### What you are asked to do
Pull each line with the string "unit" from the entries.

### Supplied records
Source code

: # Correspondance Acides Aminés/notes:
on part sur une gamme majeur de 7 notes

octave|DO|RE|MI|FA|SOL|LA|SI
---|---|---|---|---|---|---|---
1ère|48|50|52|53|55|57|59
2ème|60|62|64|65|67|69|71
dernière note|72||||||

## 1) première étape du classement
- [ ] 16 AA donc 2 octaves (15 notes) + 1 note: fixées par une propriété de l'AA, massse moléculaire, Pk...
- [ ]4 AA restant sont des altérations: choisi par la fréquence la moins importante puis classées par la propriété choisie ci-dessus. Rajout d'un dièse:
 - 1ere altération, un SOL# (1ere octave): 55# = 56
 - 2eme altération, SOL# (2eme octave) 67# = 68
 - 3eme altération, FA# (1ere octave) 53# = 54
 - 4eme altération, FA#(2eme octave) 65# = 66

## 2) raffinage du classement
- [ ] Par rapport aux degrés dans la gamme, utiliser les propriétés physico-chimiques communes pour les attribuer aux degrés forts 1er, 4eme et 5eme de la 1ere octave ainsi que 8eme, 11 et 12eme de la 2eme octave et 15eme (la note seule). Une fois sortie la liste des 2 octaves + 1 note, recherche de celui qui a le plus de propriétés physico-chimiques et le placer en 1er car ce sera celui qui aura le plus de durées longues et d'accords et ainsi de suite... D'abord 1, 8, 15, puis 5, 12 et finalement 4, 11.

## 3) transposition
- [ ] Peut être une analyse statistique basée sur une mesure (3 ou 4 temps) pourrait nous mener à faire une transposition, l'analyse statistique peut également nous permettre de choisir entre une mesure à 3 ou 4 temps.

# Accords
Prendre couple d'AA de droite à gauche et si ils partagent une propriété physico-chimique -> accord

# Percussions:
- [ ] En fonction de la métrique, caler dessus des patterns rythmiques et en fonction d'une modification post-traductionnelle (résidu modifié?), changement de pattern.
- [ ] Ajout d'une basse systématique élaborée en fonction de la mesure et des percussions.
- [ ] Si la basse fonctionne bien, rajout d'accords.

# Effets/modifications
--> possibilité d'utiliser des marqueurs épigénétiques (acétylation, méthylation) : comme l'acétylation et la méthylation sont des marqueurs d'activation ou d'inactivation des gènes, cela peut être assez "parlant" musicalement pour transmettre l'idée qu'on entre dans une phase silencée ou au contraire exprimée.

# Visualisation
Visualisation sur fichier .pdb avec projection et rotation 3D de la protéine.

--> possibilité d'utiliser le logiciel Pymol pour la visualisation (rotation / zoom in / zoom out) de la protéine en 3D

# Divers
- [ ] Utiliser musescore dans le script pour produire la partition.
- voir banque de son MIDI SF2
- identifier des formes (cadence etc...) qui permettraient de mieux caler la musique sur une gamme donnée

...

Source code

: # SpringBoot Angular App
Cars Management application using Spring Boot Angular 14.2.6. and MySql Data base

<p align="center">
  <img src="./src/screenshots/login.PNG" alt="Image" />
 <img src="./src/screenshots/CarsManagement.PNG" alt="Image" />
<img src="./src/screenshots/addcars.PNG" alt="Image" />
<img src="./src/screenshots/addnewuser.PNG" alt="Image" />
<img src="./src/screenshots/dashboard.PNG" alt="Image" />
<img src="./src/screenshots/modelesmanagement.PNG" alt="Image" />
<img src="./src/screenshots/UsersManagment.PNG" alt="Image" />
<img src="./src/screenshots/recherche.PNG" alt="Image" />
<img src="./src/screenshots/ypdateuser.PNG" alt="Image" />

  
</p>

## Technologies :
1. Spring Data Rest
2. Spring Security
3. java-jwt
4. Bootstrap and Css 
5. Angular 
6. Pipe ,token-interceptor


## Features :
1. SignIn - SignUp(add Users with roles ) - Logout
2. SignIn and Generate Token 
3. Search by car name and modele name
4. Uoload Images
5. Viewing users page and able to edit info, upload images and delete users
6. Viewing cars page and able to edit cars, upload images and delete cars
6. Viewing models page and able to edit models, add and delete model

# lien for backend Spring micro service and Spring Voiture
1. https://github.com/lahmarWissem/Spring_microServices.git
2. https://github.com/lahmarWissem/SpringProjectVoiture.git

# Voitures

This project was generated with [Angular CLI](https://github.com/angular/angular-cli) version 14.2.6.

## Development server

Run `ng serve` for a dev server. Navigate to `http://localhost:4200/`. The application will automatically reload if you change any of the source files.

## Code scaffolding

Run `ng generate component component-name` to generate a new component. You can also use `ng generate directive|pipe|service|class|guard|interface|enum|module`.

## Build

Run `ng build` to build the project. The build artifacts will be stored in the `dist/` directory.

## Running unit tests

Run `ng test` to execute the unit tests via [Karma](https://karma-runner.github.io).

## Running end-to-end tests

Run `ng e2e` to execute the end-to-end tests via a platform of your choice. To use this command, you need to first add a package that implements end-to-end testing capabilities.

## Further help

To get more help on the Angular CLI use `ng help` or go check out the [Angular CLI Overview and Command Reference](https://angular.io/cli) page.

==

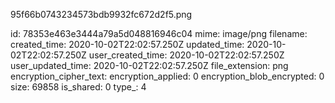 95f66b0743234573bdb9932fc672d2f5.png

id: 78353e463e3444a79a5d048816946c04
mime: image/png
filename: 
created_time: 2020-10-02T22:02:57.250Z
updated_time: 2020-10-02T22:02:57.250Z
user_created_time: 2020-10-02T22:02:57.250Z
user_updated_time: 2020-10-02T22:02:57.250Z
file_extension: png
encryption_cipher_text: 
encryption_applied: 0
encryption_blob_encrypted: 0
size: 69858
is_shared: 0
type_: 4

### Response
## Running unit tests
Run `ng test` to execute the unit tests via [Karma](https://karma-runner.github.io).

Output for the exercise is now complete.